With 3, this is largely down to chance but you can set a value based upon the acceptable level of elimination -
set it too high and it will waste time trying out things that don't work, set it too low and the next step will mop that up.
At each stage, you can get an idea of what is going on with the program by getting it to print out bits of
information so you can adjust the program parameters making it more efficient for whatever sized job you want to concentrate on.
Making a program that only works on numbers will end up faster but there is no flexibility in that. So, what can be achieved?
The following table is for word-based Quadrata problems...
Comparison of Quadrata Generator Runs Before and After Optimisation. |
Size | 5 | 6 | 7 | 8 | 9 | 10 | 11 | 12 | 13 | 14 | 15 | 16 | 17 | 18 | 19 |
Pre-opti-misation |
Run Time / s |
1.38 | 1.94 | 3.08 | 6.00 | 12.4 | 21.8 | 42.0 | 86.3 | 119 | 192 | 332 | 522 | |
Optimised |
Run Time / s | 0.268 | 0.557 | 1.18 | 2.11 | 4.11 | 8.15 | 14.3 | 23.2 | 39.5 | 60.6 | 89.0 | 167 | 229 | 326 | 556 |
Grid-fill loops | 0 | 1 | 1 | 1 | 1 | 4 | 8 | 14 | 11 | 11 | 8 | 34 | 124 | 170 | 245 |
Instances of profanity* | 0 | 0 | 1 | 0 | 1 | 5 | 2 | 1 | 7 | 8 | 5 | 18 | 19 | 44 | 44 |
Stage One Removals | 88 | 132 | 178 | 233 | 288 | 357 | 424 | 511 | 584 | 675 | 762 | 873 | 975 | 1077 | 1198 |
Stage Two Removals | 4 | 5 | 7 | 11 | 19 | 24 | 34 | 37 | 53 | 66 | 84 | 93 | 114 | 140 | 157 |
Run-Time Factor of Pre- and Post-Optimised Runs |
Factor x:1 | 5.1 | 3.5 | 2.6 | 2.8 | 3.0 | 2.7 | 2.9 | 3.7 | 3.0 | 3.2 | 3.7 | 3.1 | |
Run-Time of Solver |
Run Time / ms | 8 | 11 | 21 | 33 | 46 | 62 | 84 | 152 | 243 | 310 | 380 | 498 | 650 | 841 | 928
|
|
* This can vary widely according to the proportion of vowels - some runs generating over 50 in one cycle.
|
So, you can see that by: taking out a lot of unnecessary loops by exiting early when there is a fail state; and, by re-lettering instances of profanity thus largely eliminating the need to reseed the grid, a lot of time has been saved. Overall, the speed-up has saved roughly two-thirds of the run time.

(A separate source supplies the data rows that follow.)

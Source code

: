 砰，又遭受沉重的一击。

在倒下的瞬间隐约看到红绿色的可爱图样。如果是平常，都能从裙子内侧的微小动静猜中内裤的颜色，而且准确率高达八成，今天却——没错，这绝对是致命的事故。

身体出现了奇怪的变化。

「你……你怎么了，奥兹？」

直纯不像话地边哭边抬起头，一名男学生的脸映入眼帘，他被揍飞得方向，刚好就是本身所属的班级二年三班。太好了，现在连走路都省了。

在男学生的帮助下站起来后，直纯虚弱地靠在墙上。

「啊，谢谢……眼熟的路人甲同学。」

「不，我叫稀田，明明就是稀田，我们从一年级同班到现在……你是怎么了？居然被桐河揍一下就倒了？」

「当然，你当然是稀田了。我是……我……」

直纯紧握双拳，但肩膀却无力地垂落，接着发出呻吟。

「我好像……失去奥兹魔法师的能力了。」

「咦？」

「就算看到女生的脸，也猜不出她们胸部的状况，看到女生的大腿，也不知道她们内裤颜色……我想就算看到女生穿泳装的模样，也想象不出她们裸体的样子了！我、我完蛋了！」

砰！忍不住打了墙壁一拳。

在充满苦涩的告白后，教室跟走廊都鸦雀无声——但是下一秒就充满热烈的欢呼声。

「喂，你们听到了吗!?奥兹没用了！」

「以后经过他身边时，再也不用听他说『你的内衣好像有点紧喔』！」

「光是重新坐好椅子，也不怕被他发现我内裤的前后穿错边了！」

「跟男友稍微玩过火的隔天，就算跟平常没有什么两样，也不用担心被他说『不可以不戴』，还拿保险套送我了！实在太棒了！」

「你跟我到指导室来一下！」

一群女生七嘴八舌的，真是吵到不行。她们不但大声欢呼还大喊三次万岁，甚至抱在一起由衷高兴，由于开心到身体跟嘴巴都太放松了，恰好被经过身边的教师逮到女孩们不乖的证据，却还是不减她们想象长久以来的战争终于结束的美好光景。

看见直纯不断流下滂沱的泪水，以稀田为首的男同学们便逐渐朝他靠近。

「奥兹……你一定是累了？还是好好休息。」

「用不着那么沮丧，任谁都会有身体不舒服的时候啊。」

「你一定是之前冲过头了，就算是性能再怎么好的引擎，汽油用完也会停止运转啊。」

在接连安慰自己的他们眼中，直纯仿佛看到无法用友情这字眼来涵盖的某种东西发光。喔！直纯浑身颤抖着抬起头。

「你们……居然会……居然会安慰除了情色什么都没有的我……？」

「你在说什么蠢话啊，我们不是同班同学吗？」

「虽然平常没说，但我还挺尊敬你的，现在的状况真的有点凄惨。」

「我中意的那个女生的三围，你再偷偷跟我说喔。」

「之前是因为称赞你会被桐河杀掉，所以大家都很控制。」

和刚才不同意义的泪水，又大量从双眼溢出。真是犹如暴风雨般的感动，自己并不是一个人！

Step 4 - writing programs to take log content and turn it into various things - is fairly straight forward.
In order to run this program productively, another program is written that runs the generator program, passing to it the information that is needed in order to get it to produce what is needed.
So, for web content, puzzle type and size is passed to it according to which day of the week it is and the results turned into PNG files and PS files which are then converted to PDF files using PS2PDF.
In the case of the books, one program sends it which types and sizes are needed so that it fills up a special log file. This can be left running on its own without getting in the way of other programs on the system by giving it a low priority. Once that has finished, another program reads that log file in and turns it into the PS for a book.
In order to do this, all I can say is that there is little that is as satisfying than writing a computer program that writes other computer programs.